Posner said personal data is a commodity. To make it simple: people sell themselves like products, and if they hide certain features (i.e., do not disclose personal information), they put themselves in a better light. Posner concludes that privacy outright condemns the fact that legislation provides a right for an individual to withhold information about himself because it distorts or misleads the market. For example, if a candidate discloses a false profile in a job interview, the prospective employer may not be hiring the best employee for that job. At the same time, Posner acknowledges the right to self-protection so that others cannot explore the characteristics of a persons’ undisclosed privacy.

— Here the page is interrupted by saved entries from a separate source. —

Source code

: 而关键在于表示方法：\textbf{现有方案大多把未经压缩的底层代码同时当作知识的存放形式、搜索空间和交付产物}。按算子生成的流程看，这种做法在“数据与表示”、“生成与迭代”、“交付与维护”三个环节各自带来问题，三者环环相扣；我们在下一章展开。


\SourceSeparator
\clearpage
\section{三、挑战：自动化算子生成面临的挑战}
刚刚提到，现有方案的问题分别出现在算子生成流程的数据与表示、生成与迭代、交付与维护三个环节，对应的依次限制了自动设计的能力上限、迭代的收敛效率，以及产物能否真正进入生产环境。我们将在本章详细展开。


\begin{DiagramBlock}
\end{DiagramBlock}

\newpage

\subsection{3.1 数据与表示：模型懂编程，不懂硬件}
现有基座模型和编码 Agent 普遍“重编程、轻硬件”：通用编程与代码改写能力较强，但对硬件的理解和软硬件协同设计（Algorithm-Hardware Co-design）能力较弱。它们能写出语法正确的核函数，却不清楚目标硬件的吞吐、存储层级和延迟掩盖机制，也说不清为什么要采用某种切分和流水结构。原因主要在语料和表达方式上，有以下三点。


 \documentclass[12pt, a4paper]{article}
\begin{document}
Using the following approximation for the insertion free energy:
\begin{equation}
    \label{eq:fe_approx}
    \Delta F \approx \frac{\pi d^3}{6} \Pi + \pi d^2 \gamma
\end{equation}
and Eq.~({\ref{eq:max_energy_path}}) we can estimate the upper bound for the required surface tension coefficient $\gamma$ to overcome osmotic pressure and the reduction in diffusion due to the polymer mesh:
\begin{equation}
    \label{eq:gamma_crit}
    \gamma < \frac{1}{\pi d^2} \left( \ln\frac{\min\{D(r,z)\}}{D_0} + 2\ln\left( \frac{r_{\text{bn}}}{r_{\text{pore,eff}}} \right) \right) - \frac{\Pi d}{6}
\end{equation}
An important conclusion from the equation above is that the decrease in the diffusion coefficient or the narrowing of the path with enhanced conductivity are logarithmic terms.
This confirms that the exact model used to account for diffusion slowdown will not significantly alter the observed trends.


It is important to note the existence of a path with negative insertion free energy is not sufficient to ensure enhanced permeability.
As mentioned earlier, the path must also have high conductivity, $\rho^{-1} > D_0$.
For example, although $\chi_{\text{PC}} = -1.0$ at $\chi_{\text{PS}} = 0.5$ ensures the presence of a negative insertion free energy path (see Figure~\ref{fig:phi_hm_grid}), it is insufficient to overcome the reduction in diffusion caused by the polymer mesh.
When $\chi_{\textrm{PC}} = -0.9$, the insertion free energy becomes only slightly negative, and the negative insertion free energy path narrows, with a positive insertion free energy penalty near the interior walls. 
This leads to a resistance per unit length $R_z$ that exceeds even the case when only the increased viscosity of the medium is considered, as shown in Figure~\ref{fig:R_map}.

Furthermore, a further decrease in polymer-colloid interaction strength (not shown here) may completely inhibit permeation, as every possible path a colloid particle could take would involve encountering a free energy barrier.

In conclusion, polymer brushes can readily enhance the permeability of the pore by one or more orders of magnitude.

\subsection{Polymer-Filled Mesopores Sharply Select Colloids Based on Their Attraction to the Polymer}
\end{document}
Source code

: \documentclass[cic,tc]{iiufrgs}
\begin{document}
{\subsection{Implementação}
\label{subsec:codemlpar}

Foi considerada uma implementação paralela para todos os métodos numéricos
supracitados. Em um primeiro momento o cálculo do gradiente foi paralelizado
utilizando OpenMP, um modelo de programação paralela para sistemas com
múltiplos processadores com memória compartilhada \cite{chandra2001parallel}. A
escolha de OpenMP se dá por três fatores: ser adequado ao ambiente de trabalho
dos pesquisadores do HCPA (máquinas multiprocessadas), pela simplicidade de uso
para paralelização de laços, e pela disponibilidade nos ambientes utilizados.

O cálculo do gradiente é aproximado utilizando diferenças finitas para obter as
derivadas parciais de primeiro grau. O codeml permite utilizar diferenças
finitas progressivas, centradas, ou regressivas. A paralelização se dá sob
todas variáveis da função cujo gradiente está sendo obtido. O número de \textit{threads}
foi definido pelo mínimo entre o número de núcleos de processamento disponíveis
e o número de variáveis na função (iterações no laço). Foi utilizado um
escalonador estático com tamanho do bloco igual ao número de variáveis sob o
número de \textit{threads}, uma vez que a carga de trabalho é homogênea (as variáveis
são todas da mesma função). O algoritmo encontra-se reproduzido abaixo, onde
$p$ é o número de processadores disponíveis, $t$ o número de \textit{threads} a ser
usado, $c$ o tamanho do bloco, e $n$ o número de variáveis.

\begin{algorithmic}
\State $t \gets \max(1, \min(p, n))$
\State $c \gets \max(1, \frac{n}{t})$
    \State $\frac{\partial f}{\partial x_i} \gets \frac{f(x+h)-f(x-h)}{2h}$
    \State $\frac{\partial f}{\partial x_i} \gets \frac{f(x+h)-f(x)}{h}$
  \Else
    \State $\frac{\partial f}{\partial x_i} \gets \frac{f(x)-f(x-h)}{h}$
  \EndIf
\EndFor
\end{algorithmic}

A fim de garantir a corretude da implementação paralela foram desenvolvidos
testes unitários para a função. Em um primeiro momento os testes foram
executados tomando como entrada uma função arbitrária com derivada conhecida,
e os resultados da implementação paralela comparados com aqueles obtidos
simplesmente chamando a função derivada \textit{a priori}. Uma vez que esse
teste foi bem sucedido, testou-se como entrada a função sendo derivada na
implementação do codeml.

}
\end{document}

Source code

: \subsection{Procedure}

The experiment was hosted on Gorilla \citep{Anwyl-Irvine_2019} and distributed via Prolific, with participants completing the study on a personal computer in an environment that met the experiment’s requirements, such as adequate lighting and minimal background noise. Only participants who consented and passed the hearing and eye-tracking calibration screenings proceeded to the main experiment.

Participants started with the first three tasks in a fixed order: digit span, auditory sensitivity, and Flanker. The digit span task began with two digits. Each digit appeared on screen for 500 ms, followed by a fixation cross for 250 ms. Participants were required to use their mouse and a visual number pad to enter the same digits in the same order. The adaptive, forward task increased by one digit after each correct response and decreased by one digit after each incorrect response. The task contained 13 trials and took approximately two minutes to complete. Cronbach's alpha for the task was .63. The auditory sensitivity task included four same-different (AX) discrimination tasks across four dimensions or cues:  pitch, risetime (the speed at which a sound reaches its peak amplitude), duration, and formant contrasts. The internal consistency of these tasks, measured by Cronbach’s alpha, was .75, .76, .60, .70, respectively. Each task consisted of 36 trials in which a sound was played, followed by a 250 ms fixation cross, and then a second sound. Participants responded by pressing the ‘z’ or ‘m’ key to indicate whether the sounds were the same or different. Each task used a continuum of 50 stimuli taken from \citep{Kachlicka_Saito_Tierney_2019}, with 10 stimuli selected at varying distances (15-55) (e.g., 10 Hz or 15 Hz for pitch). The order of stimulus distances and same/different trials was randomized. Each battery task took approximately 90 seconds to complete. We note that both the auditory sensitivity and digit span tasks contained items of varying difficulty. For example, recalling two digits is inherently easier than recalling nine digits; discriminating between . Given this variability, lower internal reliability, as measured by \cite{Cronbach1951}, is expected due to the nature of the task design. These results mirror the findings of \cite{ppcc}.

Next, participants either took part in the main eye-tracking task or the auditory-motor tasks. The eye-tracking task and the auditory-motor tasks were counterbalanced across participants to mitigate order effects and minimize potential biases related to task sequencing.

The “commodity” aspect also reveals the differences between the US and European approaches to personality, personal reputation, and personal data protection. For example, the European concept of “the right to be forgotten” is bizarre in US legal thinking, which prefers transparency and the free flow of information under the First Amendment. Therefore, the USA does not recognize this right “of having an imperfect past” even if this was declared by the Court of Justice of the European Union back in 2014. The US courts declared that the right to be forgotten is impermissible under the First Amendment.

Did you know that a U.S. citizen is willing to pay $29 to protect their personal information and pay just 50 cents more for a product offered by a merchant who has taken steps to protect the buyers’ personal information?[1] This is called the privacy paradox, which implies that data subjects (users) expect to protect their personal data but do not want to provide (material) assets for this. The other side of this coin is the platform’s side. Facebook CEO, Mark Zuckerberg expressed in 2010 that “Privacy is no longer the social norm”. This could mean for us that users no longer care about their privacy. This is true, especially if users tend to provide their (sensitive) data even for considerably smaller benefits.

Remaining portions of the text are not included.